Kradkontrollen im Bereich Südharz und Goldene Aue


Foto: Polizei
Am vergangenen Sonntag (19. Mai) fand bei bestem Ausflugswetter die zweite Auflage von Verkehrskontrollen mit Schwerpunkt motorisierter Zweiradfahrer im Bereich Mansfeld-Südharz statt. Grund sind die anhaltend hohen Verkehrsunfallzahlen unter Beteiligung von Krafträdern und den damit verbundenen schwersten Unfallfolgen für deren Nutzer.
Erst am 21.04.2019 kam es auf der Kreisstraße 2354 zwischen Stolberg und Auerberg in einem Kurvenbereich zum Zusammenstoß zwischen einem Krad und einem PKW. Kradfahrer und seine Sozia wurden mit schweren Verletzungen in Kliniken verbracht.

Wie die Polizei mitteilt, wurden an mehr als fünf Kontrollstellen in und um Kelbra der technische Zustand von Fahrzeugen, die Fahrtüchtigkeit der Fahrzeugführer und die gefahrenen Geschwindigkeiten kontrolliert.

Bei den Geschwindigkeitskontrollen wurden insgesamt 1481 Fahrzeuge gemessen, davon waren 221 Kräder. 62 Fahrzeuge, davon 59 Kräder, wurden angehalten und von Polizeibeamten kontrolliert. Dabei wurden insgesamt 119 Verstöße festgestellt.
„Tagessieger“ war ein PKW, der im Bereich der Thyratalbrücke mit 140 km/h gemessen wurde. Erlaubt sind an dieser Stelle 50 km/h. Den Fahrzeugführer erwarten zwei Punkte in Flensburg, drei Monate Fahrverbot und 600 Euro Bussgeld.

20 Kräder wurden auf Grund nicht ordnungsgemäßer technischer Zustände oder veränderter Abgasanlagen bemängelt.

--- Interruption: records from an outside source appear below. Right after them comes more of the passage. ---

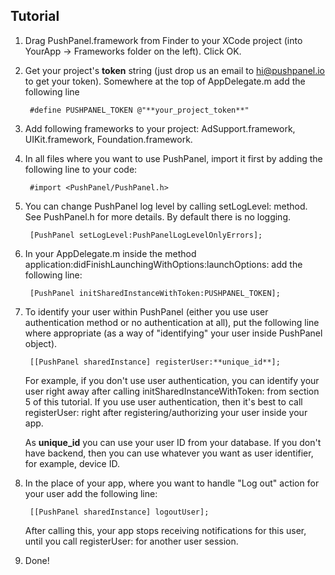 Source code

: ## Tutorial

1. Drag PushPanel.framework from Finder to your XCode project (into YourApp -> Frameworks folder on the left). Click OK.

2. Get your project's **token** string (just drop us an email to hi@pushpanel.io to get your token). Somewhere at the top of AppDelegate.m add the following line


		#define PUSHPANEL_TOKEN @"**your_project_token**"


3. Add following frameworks to your project: AdSupport.framework, UIKit.framework, Foundation.framework.

4. In all files where you want to use PushPanel, import it first by adding the following line to your code:

		#import <PushPanel/PushPanel.h>

5. You can change PushPanel log level by calling setLogLevel: method. See PushPanel.h for more details. By default there is no logging.

		[PushPanel setLogLevel:PushPanelLogLevelOnlyErrors];

6. In your AppDelegate.m inside the method application:didFinishLaunchingWithOptions:launchOptions: add the following line:

		[PushPanel initSharedInstanceWithToken:PUSHPANEL_TOKEN];

7. To identify your user within PushPanel (either you use user authentication method or no authentication at all), put the following line where appropriate (as a way of "identifying" your user inside PushPanel object).

		[[PushPanel sharedInstance] registerUser:**unique_id**];

	For example, if you don't use user authentication, you can identify your user right away after calling initSharedInstanceWithToken: from section 5 of this tutorial. If you use user authentication, then it's best to call registerUser: right after registering/authorizing your user inside your app.

	As **unique_id** you can use your user ID from your database. If you don't have backend, then you can use whatever you want as user identifier, for example, device ID.

8. In the place of your app, where you want to handle "Log out" action for your user add the following line:

		[[PushPanel sharedInstance] logoutUser];

	After calling this, your app stops receiving notifications for this user, until you call registerUser: for another user session.

9. Done!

Der Fahrer eines Trikes musste seinen Sonntagsausflug an Ort und Stelle beenden. Am Fahrzeug wurden bauliche Veränderungen vorgenommen, die nicht von einer Fachstelle geprüft worden waren.

Aber auch ungewöhnliche Feststellungen wurden getroffen, so die Polizei. Ein Kradfahrer hatte einen verbotenen Gegenstand, der unter das Waffengesetz fällt, sichtbar an seinem Krad verbaut. Der Gegenstand, ein Schlagring, musste abgebaut werden und wurde beschlagnahmt. Ein Ermittlungsverfahren wurde eingeleitet. Ein junger Mopedfahrer war sichtlich überrascht über die Polizeipräsenz. Seine morgendliche Fahrt ohne Schutzhelm sollte die Ausnahme gewesen sein.